*** Block opens ***
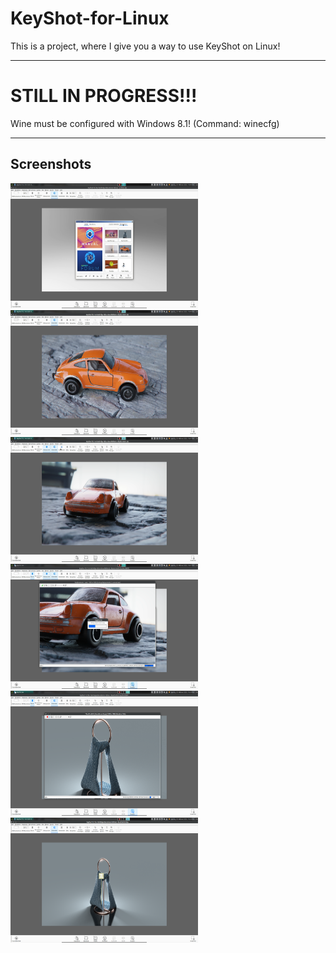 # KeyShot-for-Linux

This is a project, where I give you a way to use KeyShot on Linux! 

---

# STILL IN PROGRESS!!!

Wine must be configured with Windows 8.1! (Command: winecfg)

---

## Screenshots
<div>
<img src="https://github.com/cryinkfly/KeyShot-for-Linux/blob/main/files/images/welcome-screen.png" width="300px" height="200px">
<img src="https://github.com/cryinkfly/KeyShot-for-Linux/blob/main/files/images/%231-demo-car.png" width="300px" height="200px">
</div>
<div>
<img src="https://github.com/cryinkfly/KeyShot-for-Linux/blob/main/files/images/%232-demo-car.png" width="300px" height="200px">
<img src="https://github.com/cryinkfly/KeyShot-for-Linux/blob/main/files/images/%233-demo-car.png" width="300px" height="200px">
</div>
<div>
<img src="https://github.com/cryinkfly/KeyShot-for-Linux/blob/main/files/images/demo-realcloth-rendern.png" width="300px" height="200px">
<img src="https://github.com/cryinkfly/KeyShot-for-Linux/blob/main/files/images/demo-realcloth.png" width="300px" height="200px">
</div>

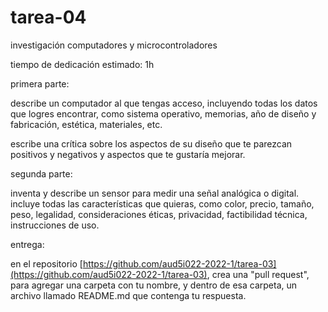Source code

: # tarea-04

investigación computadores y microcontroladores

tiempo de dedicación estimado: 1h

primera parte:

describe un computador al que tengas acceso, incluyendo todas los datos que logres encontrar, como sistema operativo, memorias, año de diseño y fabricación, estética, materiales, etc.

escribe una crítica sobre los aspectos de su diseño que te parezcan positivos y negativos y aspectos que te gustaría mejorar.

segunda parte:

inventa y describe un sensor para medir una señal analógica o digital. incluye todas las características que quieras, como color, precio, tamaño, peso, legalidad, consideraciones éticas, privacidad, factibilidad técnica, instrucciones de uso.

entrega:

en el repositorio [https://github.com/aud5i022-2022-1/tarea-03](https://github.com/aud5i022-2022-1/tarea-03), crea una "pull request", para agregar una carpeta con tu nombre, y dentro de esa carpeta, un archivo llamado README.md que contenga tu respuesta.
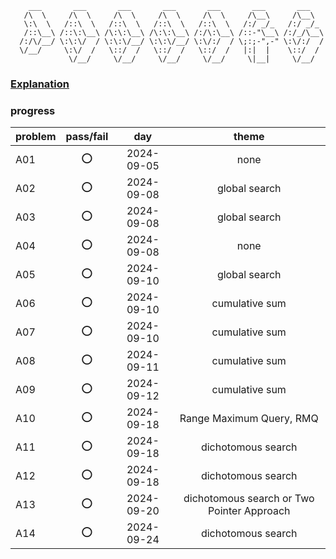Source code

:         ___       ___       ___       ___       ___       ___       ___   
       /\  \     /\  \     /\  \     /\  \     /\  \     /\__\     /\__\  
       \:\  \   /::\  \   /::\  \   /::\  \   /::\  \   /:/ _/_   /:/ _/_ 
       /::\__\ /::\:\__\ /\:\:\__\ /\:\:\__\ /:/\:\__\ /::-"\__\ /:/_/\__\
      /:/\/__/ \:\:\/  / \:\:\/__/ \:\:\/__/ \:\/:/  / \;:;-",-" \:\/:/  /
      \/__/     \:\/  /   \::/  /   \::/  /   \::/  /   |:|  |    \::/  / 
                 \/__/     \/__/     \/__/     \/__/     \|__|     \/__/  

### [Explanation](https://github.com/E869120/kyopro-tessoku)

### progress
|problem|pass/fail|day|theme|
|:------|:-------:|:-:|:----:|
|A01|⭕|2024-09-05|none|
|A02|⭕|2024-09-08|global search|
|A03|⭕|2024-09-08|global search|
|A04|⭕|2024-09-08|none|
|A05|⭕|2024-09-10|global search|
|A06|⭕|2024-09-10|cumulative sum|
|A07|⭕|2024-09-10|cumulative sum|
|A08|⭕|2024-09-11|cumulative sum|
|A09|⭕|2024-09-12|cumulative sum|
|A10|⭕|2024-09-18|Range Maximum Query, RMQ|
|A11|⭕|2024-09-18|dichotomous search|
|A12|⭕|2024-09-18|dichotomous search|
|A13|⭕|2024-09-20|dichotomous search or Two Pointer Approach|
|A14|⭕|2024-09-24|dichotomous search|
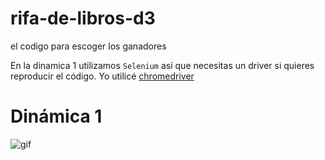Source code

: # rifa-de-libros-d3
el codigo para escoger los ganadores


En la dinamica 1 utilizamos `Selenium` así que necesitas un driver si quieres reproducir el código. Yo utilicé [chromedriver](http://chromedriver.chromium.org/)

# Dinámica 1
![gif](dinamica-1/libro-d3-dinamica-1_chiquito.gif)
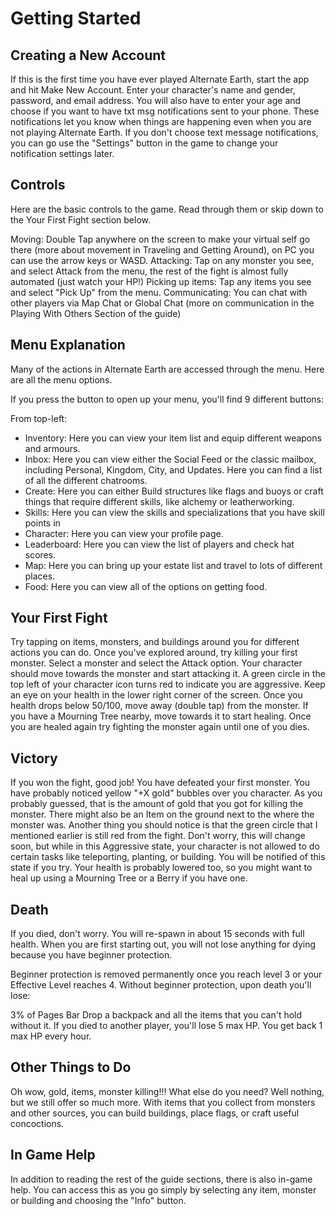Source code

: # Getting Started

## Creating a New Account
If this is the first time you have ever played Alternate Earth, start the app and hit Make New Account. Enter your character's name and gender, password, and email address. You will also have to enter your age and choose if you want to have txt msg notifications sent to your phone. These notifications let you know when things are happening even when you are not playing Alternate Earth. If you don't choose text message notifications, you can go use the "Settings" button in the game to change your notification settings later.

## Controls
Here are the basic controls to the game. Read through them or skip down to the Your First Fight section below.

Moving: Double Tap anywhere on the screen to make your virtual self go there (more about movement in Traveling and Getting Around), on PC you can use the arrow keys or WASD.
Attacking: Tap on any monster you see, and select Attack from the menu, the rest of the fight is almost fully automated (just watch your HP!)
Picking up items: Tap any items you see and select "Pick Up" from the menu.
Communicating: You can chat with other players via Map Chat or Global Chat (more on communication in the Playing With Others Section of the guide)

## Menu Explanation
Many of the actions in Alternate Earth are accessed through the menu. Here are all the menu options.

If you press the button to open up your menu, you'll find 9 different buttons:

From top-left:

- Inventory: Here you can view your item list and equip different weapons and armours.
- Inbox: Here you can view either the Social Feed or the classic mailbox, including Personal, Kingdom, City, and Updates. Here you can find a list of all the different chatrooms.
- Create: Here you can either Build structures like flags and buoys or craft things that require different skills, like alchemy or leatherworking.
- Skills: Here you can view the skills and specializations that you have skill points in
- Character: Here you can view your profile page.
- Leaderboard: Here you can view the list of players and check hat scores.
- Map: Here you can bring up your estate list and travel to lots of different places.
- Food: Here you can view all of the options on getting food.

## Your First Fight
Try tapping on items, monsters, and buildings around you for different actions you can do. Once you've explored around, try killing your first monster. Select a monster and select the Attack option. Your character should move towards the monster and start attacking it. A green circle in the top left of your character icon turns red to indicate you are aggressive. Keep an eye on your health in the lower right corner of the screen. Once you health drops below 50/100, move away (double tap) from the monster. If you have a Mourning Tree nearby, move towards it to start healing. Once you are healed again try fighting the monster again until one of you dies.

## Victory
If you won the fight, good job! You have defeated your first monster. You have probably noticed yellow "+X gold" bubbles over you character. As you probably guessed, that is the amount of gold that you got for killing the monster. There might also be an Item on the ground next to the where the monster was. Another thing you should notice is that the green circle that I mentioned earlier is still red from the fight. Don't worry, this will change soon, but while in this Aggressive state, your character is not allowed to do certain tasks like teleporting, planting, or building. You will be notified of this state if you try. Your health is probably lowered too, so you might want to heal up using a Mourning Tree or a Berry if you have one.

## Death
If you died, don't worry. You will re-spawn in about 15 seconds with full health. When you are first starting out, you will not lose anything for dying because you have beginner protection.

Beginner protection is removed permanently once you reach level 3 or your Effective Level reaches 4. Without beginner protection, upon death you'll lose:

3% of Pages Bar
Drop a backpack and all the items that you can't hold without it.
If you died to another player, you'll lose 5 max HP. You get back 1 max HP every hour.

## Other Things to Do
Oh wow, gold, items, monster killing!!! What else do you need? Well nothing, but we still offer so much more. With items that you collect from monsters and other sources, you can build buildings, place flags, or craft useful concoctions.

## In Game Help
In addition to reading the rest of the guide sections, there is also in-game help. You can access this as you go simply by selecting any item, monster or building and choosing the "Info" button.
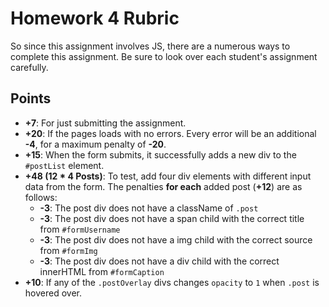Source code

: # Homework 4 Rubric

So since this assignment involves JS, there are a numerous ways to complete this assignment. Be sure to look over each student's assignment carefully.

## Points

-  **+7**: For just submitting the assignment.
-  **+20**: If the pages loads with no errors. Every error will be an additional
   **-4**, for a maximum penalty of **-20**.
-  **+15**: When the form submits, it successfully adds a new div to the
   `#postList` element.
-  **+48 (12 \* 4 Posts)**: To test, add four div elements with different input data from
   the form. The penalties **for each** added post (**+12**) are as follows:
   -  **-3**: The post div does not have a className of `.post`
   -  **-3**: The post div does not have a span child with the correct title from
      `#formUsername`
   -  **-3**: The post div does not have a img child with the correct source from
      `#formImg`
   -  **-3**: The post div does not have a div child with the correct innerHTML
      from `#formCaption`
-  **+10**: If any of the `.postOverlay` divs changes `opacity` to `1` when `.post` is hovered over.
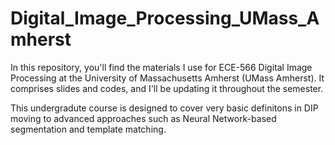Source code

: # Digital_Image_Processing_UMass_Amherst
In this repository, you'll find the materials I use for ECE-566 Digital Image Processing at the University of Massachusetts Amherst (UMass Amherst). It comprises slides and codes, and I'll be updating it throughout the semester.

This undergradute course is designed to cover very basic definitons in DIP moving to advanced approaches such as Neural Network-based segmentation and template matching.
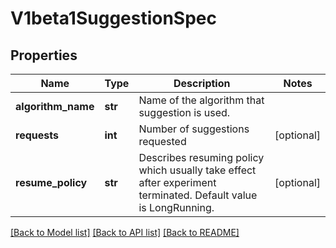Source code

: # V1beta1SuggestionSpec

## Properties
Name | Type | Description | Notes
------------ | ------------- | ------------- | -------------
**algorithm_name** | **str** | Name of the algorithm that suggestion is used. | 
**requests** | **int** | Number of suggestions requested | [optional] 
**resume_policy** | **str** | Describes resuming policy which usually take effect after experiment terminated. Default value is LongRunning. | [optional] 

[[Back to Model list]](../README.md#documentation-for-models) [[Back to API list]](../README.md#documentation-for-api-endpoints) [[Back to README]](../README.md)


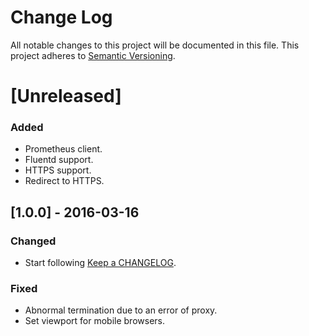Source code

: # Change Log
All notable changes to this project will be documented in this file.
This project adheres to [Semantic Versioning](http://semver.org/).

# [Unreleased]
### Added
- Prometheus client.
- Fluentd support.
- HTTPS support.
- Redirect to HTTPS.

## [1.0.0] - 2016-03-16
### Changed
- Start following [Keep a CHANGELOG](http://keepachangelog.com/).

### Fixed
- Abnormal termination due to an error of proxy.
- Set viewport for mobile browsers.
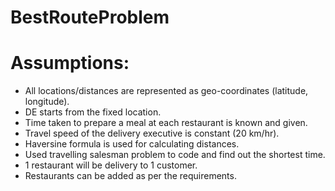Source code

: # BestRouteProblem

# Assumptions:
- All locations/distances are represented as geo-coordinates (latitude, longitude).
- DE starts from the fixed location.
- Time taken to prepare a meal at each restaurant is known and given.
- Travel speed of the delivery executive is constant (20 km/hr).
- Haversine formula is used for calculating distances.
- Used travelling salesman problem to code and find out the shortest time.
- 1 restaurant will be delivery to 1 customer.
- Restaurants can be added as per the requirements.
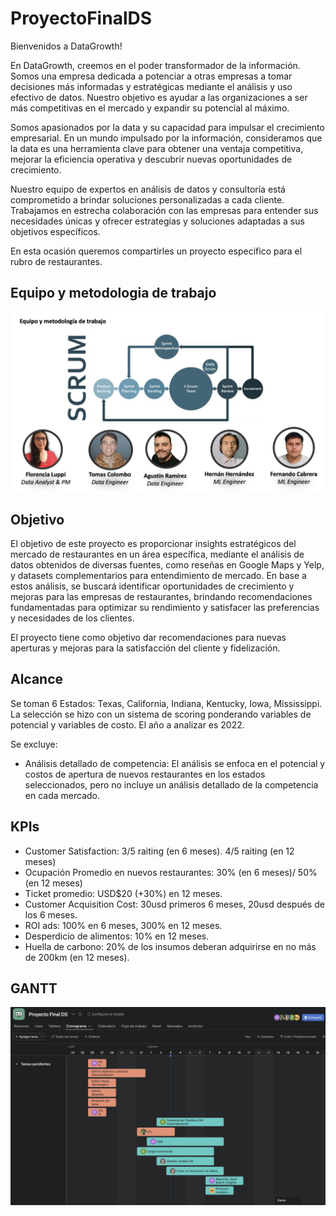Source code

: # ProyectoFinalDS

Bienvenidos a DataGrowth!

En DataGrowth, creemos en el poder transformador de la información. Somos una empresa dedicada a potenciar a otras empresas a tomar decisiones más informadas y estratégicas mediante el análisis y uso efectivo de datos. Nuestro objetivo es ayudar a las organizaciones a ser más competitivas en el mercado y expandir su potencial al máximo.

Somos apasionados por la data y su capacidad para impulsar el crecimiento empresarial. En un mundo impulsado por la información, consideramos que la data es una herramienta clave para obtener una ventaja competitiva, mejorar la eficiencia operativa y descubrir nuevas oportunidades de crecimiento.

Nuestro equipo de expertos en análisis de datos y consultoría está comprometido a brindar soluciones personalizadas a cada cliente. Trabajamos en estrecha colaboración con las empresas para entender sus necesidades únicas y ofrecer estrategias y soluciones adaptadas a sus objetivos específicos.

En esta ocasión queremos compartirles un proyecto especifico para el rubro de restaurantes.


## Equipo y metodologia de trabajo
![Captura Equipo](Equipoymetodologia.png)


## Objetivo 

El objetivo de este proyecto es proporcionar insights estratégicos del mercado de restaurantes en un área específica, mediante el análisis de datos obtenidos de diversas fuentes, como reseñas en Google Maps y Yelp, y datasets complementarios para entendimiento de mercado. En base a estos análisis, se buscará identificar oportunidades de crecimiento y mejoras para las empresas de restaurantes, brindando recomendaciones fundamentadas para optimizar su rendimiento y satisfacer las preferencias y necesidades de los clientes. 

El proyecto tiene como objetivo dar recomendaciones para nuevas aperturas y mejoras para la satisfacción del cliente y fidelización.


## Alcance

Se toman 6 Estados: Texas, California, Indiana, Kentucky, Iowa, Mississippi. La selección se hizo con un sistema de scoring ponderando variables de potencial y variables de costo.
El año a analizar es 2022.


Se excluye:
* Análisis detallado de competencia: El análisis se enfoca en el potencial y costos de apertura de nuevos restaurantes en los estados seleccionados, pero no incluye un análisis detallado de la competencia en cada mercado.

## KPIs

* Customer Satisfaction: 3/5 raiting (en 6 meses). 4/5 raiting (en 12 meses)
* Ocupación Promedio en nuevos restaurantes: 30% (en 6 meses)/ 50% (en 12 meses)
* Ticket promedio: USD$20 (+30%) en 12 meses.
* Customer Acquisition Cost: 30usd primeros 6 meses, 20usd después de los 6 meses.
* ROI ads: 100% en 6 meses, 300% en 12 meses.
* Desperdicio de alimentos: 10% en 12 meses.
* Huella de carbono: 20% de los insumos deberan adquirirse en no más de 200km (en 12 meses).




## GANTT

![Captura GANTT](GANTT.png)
*** Block closes ***
▶ **Exercise**:
Find every line above that contains the word "guide", and return each one.

▶ **Task solution**:
Communicating: You can chat with other players via Map Chat or Global Chat (more on communication in the Playing With Others Section of the guide)
In addition to reading the rest of the guide sections, there is also in-game help. You can access this as you go simply by selecting any item, monster or building and choosing the "Info" button.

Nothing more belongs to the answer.